[Stored data]
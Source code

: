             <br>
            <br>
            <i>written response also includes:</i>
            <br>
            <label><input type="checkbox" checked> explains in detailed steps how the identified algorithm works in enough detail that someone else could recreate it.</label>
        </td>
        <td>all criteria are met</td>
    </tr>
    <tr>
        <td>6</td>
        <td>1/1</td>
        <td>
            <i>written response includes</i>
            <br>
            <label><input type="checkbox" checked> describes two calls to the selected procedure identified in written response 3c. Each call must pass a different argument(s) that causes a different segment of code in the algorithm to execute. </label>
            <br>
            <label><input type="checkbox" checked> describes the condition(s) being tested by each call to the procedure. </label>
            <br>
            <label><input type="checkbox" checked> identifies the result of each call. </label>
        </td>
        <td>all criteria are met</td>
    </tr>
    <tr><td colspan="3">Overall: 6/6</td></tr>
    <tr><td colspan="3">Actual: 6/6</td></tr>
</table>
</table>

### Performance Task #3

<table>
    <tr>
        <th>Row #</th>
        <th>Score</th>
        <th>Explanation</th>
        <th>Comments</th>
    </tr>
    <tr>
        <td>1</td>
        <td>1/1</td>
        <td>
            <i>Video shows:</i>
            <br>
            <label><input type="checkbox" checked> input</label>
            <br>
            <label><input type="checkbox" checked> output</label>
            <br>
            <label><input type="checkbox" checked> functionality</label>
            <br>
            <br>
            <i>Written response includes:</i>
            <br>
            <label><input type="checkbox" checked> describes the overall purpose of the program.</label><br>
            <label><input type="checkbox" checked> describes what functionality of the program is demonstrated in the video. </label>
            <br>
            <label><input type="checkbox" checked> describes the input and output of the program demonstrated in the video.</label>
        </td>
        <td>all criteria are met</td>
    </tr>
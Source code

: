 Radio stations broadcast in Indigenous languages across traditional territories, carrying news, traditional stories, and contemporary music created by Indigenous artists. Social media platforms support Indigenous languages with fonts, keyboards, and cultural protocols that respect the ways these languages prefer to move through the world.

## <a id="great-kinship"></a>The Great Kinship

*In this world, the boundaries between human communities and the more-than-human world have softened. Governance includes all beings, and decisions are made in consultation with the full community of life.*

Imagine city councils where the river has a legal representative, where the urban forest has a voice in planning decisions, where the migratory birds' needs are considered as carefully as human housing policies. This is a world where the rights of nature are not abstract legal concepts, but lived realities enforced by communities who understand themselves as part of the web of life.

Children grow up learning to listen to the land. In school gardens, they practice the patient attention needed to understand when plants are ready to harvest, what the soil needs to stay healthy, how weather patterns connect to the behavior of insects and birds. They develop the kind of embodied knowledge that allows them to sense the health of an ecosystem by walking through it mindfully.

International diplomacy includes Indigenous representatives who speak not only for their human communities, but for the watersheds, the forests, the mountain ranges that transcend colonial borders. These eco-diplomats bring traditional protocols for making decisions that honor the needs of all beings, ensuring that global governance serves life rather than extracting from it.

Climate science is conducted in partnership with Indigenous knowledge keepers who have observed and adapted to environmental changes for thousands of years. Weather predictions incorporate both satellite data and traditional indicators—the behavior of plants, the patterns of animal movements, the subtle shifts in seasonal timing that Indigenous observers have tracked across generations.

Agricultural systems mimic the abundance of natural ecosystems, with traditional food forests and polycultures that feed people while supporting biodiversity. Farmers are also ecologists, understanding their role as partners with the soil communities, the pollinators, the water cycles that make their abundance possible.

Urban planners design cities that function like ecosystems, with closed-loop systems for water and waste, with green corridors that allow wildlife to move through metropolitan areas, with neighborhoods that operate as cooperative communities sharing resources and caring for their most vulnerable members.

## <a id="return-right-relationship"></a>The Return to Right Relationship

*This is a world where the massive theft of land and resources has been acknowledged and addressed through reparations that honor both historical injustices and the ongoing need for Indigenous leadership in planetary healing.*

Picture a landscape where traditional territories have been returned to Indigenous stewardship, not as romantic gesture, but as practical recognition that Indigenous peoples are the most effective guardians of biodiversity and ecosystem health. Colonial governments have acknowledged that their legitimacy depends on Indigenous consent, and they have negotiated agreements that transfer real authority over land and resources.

==

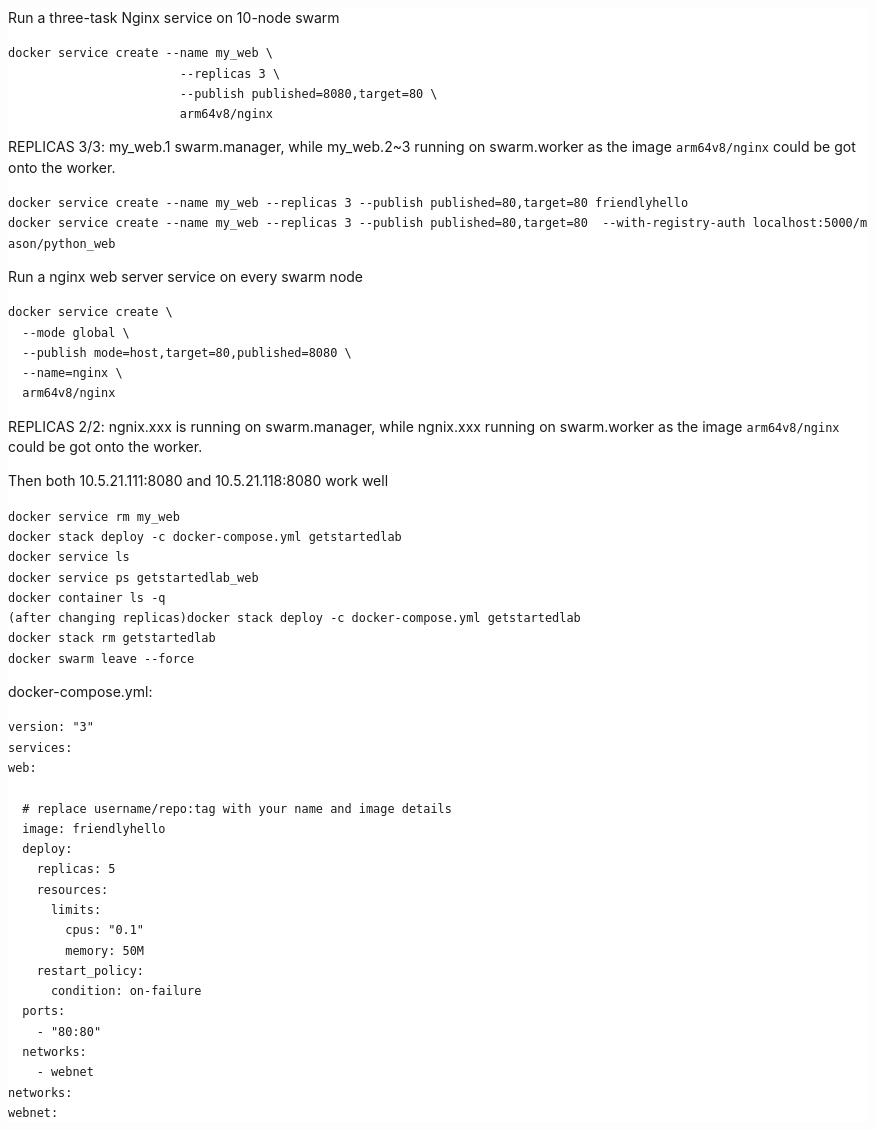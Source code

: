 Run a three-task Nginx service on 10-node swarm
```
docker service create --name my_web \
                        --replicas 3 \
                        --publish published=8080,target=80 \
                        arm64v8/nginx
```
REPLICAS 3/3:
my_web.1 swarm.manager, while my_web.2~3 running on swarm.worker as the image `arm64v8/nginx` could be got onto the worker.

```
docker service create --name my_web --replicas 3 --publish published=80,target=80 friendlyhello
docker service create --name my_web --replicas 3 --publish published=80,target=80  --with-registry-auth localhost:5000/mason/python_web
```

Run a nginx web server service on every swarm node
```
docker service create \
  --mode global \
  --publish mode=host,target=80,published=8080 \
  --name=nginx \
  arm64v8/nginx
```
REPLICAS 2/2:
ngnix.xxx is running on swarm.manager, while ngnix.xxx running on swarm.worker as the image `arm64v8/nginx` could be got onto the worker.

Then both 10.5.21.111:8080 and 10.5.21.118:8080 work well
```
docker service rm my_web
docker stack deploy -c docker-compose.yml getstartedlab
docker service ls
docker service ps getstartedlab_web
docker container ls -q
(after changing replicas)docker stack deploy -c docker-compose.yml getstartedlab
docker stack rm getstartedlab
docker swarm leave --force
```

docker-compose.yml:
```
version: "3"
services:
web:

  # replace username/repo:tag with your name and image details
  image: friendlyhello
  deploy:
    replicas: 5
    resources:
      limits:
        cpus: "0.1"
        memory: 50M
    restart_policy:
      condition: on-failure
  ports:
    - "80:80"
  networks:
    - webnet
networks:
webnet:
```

...

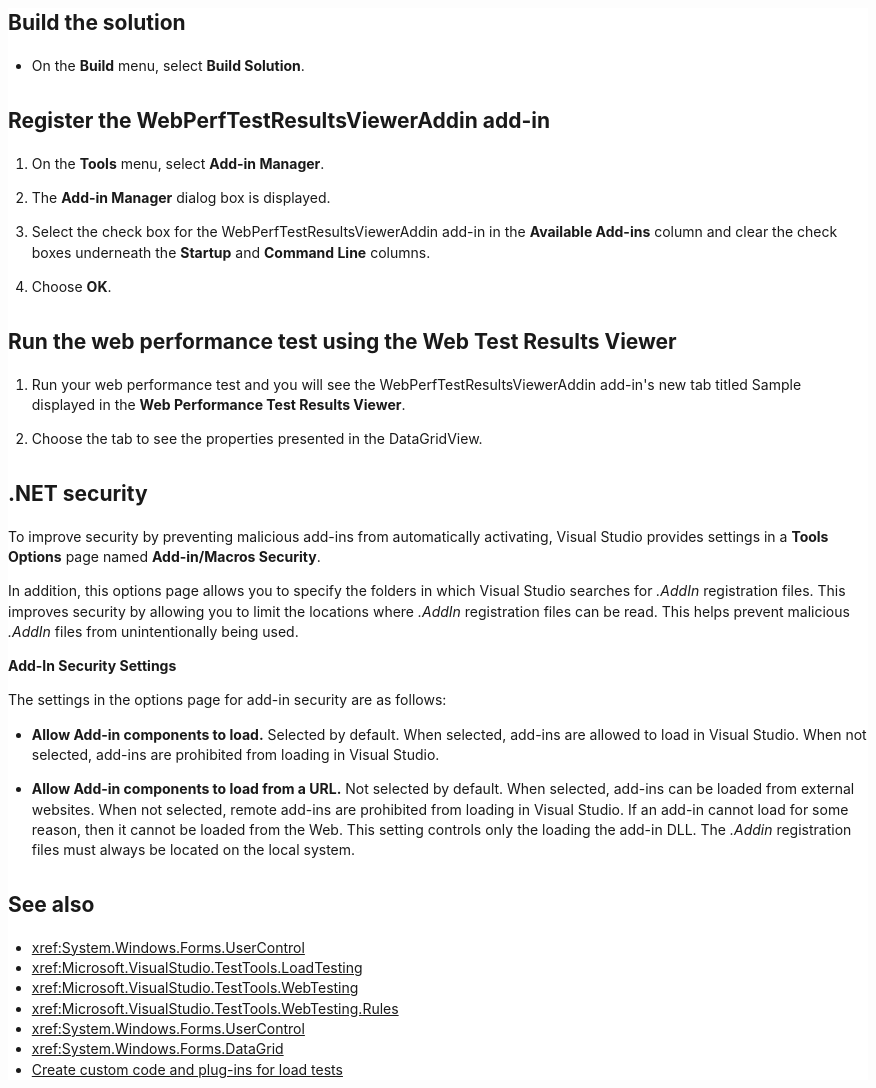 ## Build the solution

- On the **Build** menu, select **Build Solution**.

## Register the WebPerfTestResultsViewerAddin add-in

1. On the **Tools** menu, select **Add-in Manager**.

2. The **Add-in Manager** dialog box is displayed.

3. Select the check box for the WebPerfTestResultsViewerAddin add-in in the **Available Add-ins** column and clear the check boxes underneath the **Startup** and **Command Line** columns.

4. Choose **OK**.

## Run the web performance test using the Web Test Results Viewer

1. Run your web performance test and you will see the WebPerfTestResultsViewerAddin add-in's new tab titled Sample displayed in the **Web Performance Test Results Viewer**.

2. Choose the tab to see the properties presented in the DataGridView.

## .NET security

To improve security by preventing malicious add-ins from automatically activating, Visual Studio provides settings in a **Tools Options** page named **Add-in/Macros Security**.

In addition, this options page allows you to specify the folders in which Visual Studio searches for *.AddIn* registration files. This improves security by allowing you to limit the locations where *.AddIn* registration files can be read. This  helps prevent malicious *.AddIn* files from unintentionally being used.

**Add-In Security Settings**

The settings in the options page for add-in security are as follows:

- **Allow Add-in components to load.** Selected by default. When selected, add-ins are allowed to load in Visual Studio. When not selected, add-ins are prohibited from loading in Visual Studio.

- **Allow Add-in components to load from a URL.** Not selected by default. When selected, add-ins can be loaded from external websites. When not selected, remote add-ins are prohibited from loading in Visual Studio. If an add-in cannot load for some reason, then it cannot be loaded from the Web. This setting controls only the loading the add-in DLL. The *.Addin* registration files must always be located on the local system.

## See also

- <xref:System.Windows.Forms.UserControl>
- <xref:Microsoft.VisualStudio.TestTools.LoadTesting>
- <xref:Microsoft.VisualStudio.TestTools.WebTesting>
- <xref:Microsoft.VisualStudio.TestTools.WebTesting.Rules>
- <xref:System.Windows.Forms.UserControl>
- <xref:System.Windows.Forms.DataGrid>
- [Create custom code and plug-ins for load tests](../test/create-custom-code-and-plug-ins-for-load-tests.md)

> [Assigned task]: Filter the lines above, keeping each one that contains the string "could".

> [Solution]:
            <label><input type="checkbox" checked> explains in detailed steps how the identified algorithm works in enough detail that someone else could recreate it.</label>
my_web.1 swarm.manager, while my_web.2~3 running on swarm.worker as the image `arm64v8/nginx` could be got onto the worker.
ngnix.xxx is running on swarm.manager, while ngnix.xxx running on swarm.worker as the image `arm64v8/nginx` could be got onto the worker.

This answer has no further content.